The analyses quoted by me in the Essay were given with a view to show the general principles on which the value of night soil depends. Much of the value of such materials will depend on the manner in which they are prepared. While barn-yard manure requires to be thoroughly fermented, before its fertilizing properties become available to the plants, night soil is immediately active.

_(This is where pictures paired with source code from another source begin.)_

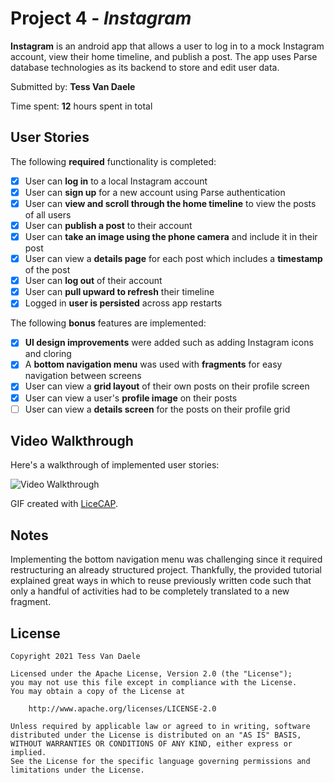 # Project 4 - *Instagram*

**Instagram** is an android app that allows a user to log in to a mock Instagram account, view their home timeline, and publish a post. The app uses Parse database technologies as its backend to store and edit user data.

Submitted by: **Tess Van Daele**

Time spent: **12** hours spent in total

## User Stories

The following **required** functionality is completed:

* [x] User can **log in** to a local Instagram account
* [x] User can **sign up** for a new account using Parse authentication
* [x] User can **view and scroll through the home timeline** to view the posts of all users
* [x] User can **publish a post** to their account
* [x] User can **take an image using the phone camera** and include it in their post
* [x] User can view a **details page** for each post which includes a **timestamp** of the post
* [x] User can **log out** of their account
* [x] User can **pull upward to refresh** their timeline
* [x] Logged in **user is persisted** across app restarts

The following **bonus** features are implemented:

* [x] **UI design improvements** were added such as adding Instagram icons and cloring
* [x] A **bottom navigation menu** was used with **fragments** for easy navigation between screens
* [x] User can view a **grid layout** of their own posts on their profile screen
* [x] User can view a user's **profile image** on their posts
* [ ] User can view a **details screen** for the posts on their profile grid

## Video Walkthrough

Here's a walkthrough of implemented user stories:

<img src='InstagramDemo.gif' title='Video Walkthrough' width='' alt='Video Walkthrough' />

GIF created with [LiceCAP](https://www.cockos.com/licecap/).

## Notes

Implementing the bottom navigation menu was challenging since it required restructuring an already structured project. Thankfully, the provided tutorial 
explained great ways in which to reuse previously written code such that only a handful of activities had to be completely translated to a new fragment. 

## License

    Copyright 2021 Tess Van Daele

    Licensed under the Apache License, Version 2.0 (the "License");
    you may not use this file except in compliance with the License.
    You may obtain a copy of the License at

        http://www.apache.org/licenses/LICENSE-2.0

    Unless required by applicable law or agreed to in writing, software
    distributed under the License is distributed on an "AS IS" BASIS,
    WITHOUT WARRANTIES OR CONDITIONS OF ANY KIND, either express or implied.
    See the License for the specific language governing permissions and
    limitations under the License.
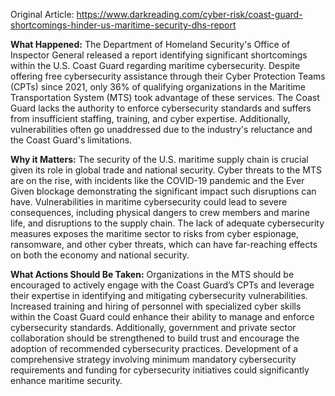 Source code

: Original Article: https://www.darkreading.com/cyber-risk/coast-guard-shortcomings-hinder-us-maritime-security-dhs-report

**What Happened:**
The Department of Homeland Security's Office of Inspector General released a report identifying significant shortcomings within the U.S. Coast Guard regarding maritime cybersecurity. Despite offering free cybersecurity assistance through their Cyber Protection Teams (CPTs) since 2021, only 36% of qualifying organizations in the Maritime Transportation System (MTS) took advantage of these services. The Coast Guard lacks the authority to enforce cybersecurity standards and suffers from insufficient staffing, training, and cyber expertise. Additionally, vulnerabilities often go unaddressed due to the industry's reluctance and the Coast Guard's limitations.

**Why it Matters:**
The security of the U.S. maritime supply chain is crucial given its role in global trade and national security. Cyber threats to the MTS are on the rise, with incidents like the COVID-19 pandemic and the Ever Given blockage demonstrating the significant impact such disruptions can have. Vulnerabilities in maritime cybersecurity could lead to severe consequences, including physical dangers to crew members and marine life, and disruptions to the supply chain. The lack of adequate cybersecurity measures exposes the maritime sector to risks from cyber espionage, ransomware, and other cyber threats, which can have far-reaching effects on both the economy and national security.

**What Actions Should Be Taken:**
Organizations in the MTS should be encouraged to actively engage with the Coast Guard’s CPTs and leverage their expertise in identifying and mitigating cybersecurity vulnerabilities. Increased training and hiring of personnel with specialized cyber skills within the Coast Guard could enhance their ability to manage and enforce cybersecurity standards. Additionally, government and private sector collaboration should be strengthened to build trust and encourage the adoption of recommended cybersecurity practices. Development of a comprehensive strategy involving minimum mandatory cybersecurity requirements and funding for cybersecurity initiatives could significantly enhance maritime security. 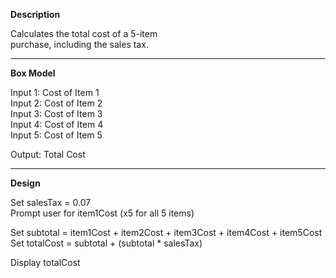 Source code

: **Description**

Calculates the total cost of a 5-item  
purchase, including the sales tax.

********************************************

**Box Model**

Input 1: Cost of Item 1  
Input 2: Cost of Item 2  
Input 3: Cost of Item 3  
Input 4: Cost of Item 4  
Input 5: Cost of Item 5  

Output: Total Cost

********************************************

**Design**

Set salesTax = 0.07  
Prompt user for item1Cost (x5 for all 5 items)

Set subtotal = item1Cost + item2Cost + item3Cost + item4Cost + item5Cost  
Set totalCost = subtotal + (subtotal * salesTax)

Display totalCost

If I understand the question raised by the last speaker, I do not disagree materially with him as to the propriety of manuring on the surface with long stable litter - that is, covering it a few inches. Such manure benefits heavy soils by its decomposition, but in the case of light soils this would be unnecessary. With proper management little loss need result from surface manuring. Manure which is fully decomposed, must lose some of its valuable elements which are already in a condition to be of immediate use to the roots of plants. By plowing in long manure in the fall, leaving it to decompose till spring, it will then be available. I can not see the sense of what is termed surface-manuring; that is, spreading it on the surface where it is fully exposed. True, the gases in part are absorbed by the soil, yet much of the volatile matter is lost and much washed down by the rains. These matters are, however, brought up again by capillary attraction. With reference to the dark liquid, resulting from peat or muck lands, that contains ulmic as well as apocrienic acids, and these are in a measure injurious to plants.
These may be neutralized by an alkali, or they may be corrected by treating with lime.
Dr. George P. Norms bad some experience in the application of manure; he had always thought it better to plow it in than spread it on the surface. One objection he saw in fall plowing of manure, that in the spring, when required by the plants, the best part was gone. The nearer the food was to the top, where the roots of the young plant are, the better. Top-dressing in fall and plowing in the spring, appeared to him the proper method with regard to the absolute propriety of this practice of surface-manuring; one thing was clear, that one or the other method was the right one, and we should not rest satisfied until this had been clearly ascertained.